Eskiden bir şeyleri "tamamlamak" ve "bitirmek" için girdiğim yeni yıllara, "başlamak" için girer oldum son yıllarda..
Eskiden bir şeyleri "tamamlamak" ve "bitirmek" için girdiğim yeni yıllara, "başlamak" için girer oldum son yıllarda..
Bitirmek istemediğim anlar, ardımda bıraktığım zamanlar,
kapattığım defterler, ummadığım ilişkilerle dolu bağlantılarda buldum
kendimi yeni yıllarda.
Kendi ayaklarının üzerinde durabilmen gerekliliği oldu herhalde en iyi öğrendiğim. Arkanda destekçin, yanında yaslandığın omuzlar olsa
da, kendi ayaklarındı üzerine bastığın bir şekilde… Öğrenmeliydin..
Kimse olmasa da, kendin olduğun için, hala kendinle
kalabildiğin için kendi değerini bilmeliydin.
İşte en çok da bu yüzden kendini sevmeliydin…
Narsistlik, egoistlik sınırlarına kaçmadan ama karşındakini
de kendinden üstün tutmadan sevmeliydin kendini.

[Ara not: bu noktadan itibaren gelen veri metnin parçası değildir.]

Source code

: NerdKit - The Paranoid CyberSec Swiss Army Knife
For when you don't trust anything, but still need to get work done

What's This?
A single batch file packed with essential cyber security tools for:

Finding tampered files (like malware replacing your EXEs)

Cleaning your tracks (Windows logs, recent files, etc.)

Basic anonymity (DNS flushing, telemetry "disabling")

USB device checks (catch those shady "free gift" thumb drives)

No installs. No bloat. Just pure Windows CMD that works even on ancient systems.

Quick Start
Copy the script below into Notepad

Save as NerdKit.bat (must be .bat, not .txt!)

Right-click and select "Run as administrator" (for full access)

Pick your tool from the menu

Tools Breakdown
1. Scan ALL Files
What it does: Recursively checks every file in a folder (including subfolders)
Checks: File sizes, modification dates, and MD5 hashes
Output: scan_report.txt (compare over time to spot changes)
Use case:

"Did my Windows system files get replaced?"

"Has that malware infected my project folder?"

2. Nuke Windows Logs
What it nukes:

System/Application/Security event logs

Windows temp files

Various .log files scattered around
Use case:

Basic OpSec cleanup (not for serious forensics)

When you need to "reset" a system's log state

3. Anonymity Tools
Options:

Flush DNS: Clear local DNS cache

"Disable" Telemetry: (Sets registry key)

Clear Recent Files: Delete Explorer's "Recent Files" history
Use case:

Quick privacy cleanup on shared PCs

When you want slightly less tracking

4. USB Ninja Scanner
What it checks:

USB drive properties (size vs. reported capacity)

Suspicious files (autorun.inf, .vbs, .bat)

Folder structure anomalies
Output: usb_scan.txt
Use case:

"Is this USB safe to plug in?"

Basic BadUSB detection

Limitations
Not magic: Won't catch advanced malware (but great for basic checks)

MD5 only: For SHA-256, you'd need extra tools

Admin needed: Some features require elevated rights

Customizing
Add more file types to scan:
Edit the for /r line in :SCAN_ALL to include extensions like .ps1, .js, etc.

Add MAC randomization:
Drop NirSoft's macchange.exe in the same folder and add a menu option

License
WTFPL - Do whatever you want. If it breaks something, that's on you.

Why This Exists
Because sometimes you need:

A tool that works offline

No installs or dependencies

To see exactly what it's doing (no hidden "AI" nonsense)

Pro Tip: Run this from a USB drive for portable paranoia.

Kimse vazgeçilmez değildi zira, her seferinde kendine bunu
tembihledin.
Her gidenin yerine çok daha iyisi geldiği için gidenlerin
ardından üzülmeyi kestin.
Sen kendinle olduğun sürece, kendi değerini bildiğin
müddetçe, hayat zaten keyifliydi, gerisi tamamiyle gidenlerin derdiydi, teyit
ettin.
İyilik beslediğin sürece, iyiliklerin seninle olduğunu
gözlemledin.
İyiliğin, kötülük düşünenlere bile kalkan olabilecek gücü olduğunu
farkettin.
Sana engel olan herkesin, aslında senin doğru yola sapamana yardımcı olmasından dolayı sevindin.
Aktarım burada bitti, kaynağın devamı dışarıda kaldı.